* _Problem_: For the word "yarn", state how many lines of the data include it. Respond with the number only.

(Dataset entries)
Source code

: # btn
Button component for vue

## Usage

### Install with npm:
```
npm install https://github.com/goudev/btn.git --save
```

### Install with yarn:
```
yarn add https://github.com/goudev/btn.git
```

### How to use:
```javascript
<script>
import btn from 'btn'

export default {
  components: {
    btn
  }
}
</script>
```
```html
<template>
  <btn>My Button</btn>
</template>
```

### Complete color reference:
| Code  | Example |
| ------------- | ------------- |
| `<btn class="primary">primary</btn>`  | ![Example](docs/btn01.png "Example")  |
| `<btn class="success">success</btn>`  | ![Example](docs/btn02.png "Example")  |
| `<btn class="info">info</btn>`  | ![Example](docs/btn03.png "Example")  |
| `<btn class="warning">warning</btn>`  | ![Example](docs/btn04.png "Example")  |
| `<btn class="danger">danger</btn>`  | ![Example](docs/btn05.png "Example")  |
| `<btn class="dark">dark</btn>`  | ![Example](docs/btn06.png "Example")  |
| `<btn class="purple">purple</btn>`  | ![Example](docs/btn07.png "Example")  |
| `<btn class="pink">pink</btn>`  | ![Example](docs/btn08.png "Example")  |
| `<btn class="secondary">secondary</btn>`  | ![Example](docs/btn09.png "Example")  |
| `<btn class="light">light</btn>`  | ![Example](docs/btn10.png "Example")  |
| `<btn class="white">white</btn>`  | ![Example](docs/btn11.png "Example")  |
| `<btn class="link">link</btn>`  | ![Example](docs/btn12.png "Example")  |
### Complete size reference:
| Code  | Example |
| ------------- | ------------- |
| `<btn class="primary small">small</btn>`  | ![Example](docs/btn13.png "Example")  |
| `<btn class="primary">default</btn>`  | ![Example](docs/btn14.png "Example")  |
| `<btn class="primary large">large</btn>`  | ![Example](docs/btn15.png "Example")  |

* _Exercise solution_: 2